Dla wielu szachy nie są emocjonującym sportem, ale to nie znaczy wcale, że można sobie na wszystko pozwalać. Przekonał się o tym mistrz szachowy na turnieju w Indiach. Był taki pijany, że zasnął podczas partii. Oczywiście przegrał.
Gdy Władysław Tkaczew, francuski mistrz szachowy rosyjskiego pochodzenia, przybył do Kalkuty na pojedynek ze swoim indyjskim konkurentem Praveenem Kumarem nie wydawał się wcale pijany. Wykonał na szachownicy 11 ruchów, ale już po 15 minutach widać było, że jest zbyt pijany, by nawet usiedzieć na krześle. Po chwili zasnął, "przybijając gwoździa" na szachownicy. Obudzić się już nie chciał.

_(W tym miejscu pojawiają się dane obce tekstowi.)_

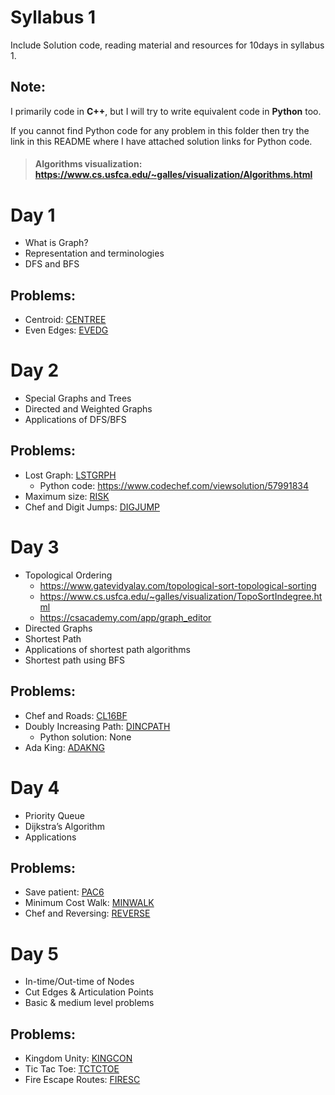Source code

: # Syllabus 1

Include Solution code, reading material and resources for 10days in syllabus 1.

## Note:
I primarily code in **C++**, but I will try to write equivalent code in **Python** too.

If you cannot find Python code for any problem in this folder then try the link in this README where I have attached solution links for Python code.

> #### Algorithms visualization: https://www.cs.usfca.edu/~galles/visualization/Algorithms.html

# Day 1

- What is Graph?
- Representation and terminologies
- DFS and BFS

## Problems:

- Centroid: [CENTREE](https://www.codechef.com/MP3TO407/problems/CENTREE)
- Even Edges: [EVEDG](https://www.codechef.com/MP3TO407/problems/EVEDG)

# Day 2

- Special Graphs and Trees
- Directed and Weighted Graphs
- Applications of DFS/BFS


## Problems:

- Lost Graph: [LSTGRPH](https://www.codechef.com/MP3TO407/problems/LSTGRPH)
    - Python code: https://www.codechef.com/viewsolution/57991834
- Maximum size: [RISK](https://www.codechef.com/MP3TO407/problems/RISK)
- Chef and Digit Jumps: [DIGJUMP](https://www.codechef.com/MP3TO407/problems/DIGJUMP)

# Day 3

- Topological Ordering
    - https://www.gatevidyalay.com/topological-sort-topological-sorting
    - https://www.cs.usfca.edu/~galles/visualization/TopoSortIndegree.html
    - https://csacademy.com/app/graph_editor
- Directed Graphs
- Shortest Path
- Applications of shortest path algorithms
- Shortest path using BFS

## Problems:

- Chef and Roads: [CL16BF](https://www.codechef.com/MP3TO407/problems/CL16BF)
- Doubly Increasing Path: [DINCPATH](https://www.codechef.com/MP3TO407/problems/DINCPATH)
    - Python solution: None
- Ada King: [ADAKNG](https://www.codechef.com/MP3TO407/problems/ADAKNG)

# Day 4

- Priority Queue
- Dijkstra’s Algorithm
- Applications

## Problems:

- Save patient: [PAC6](https://www.codechef.com/MP3TO407/problems/PAC6)
- Minimum Cost Walk: [MINWALK](https://www.codechef.com/MP3TO407/problems/MINWALK)
- Chef and Reversing: [REVERSE](https://www.codechef.com/MP3TO407/problems/REVERSE)

# Day 5

- In-time/Out-time of Nodes
- Cut Edges & Articulation Points
- Basic & medium level problems

## Problems:

- Kingdom Unity: [KINGCON](https://www.codechef.com/MP3TO407/problems/KINGCON)
- Tic Tac Toe: [TCTCTOE](https://www.codechef.com/MP3TO407/problems/TCTCTOE)
- Fire Escape Routes: [FIRESC](https://www.codechef.com/MP3TO407/problems/FIRESC)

Ochrona musiała go wynieść
Wynieść musiała go ochrona turnieju. Został zdyskwalifikowany za naruszenie regulaminu, a zwycięstwo przypadło jego przeciwnikowi.
Tkaczew usłyszał już reprymendę od organizatorów. Ale będzie mógł nadal startować w turniejach.
35-letni szachista jest obecnie na 58. miejscu wśród mistrzów na świecie.